**Exercise requirements:** Locate each line below that includes "놀러가실" and reproduce it.

Records contained in a dataset
* * *

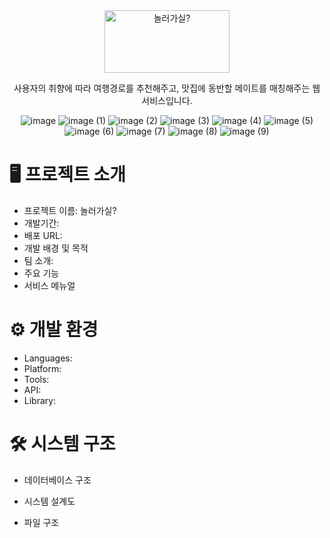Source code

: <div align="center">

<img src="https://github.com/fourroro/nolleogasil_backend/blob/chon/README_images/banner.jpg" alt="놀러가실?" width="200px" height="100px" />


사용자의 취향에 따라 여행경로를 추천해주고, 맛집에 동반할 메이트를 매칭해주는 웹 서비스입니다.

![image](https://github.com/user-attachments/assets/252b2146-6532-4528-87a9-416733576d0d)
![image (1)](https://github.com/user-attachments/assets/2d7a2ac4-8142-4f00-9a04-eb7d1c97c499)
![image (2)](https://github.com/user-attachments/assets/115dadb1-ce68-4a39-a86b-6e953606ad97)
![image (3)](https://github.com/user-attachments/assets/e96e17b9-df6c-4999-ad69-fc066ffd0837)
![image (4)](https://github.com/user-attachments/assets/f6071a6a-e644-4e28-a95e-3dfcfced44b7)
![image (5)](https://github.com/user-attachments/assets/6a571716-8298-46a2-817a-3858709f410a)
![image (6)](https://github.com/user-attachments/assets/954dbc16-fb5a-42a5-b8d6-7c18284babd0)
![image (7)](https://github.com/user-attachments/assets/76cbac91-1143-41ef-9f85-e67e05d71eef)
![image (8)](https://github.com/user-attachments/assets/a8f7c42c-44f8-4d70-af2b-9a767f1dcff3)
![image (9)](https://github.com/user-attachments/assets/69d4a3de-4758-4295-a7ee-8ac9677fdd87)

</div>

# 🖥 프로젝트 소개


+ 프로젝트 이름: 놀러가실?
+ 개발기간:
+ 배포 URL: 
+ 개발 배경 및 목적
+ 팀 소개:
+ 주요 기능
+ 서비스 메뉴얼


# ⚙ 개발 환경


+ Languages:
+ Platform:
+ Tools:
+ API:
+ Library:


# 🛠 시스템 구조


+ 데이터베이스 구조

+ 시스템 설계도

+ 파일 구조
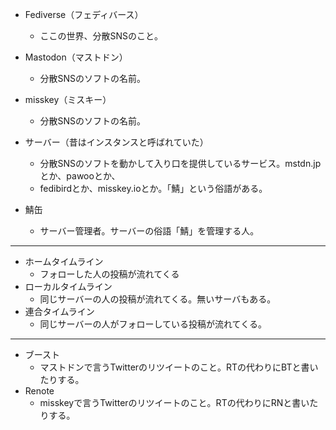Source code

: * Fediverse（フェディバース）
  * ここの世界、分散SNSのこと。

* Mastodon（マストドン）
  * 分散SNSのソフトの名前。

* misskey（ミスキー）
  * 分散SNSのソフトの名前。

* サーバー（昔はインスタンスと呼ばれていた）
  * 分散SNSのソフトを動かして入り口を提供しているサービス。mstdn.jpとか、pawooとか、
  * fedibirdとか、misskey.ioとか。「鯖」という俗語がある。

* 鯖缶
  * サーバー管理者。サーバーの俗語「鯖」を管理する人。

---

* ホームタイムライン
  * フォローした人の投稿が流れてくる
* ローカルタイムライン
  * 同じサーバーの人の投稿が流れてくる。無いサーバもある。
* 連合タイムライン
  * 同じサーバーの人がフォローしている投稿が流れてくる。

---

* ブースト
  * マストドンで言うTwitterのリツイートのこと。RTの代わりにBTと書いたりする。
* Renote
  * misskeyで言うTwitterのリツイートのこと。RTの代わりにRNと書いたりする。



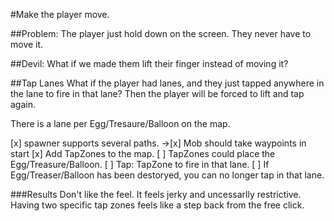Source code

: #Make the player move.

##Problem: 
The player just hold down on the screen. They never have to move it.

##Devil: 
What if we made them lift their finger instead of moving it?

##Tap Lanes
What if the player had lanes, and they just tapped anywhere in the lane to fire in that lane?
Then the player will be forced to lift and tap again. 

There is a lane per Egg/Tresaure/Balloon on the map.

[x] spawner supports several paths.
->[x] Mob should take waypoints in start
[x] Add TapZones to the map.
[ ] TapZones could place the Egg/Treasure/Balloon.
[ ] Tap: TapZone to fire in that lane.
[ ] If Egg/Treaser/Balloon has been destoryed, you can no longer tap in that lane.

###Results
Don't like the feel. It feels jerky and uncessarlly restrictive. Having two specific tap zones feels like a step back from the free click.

* * *

**Output:**
<img src="https://github.com/fourroro/nolleogasil_backend/blob/chon/README_images/banner.jpg" alt="놀러가실?" width="200px" height="100px" />
+ 프로젝트 이름: 놀러가실?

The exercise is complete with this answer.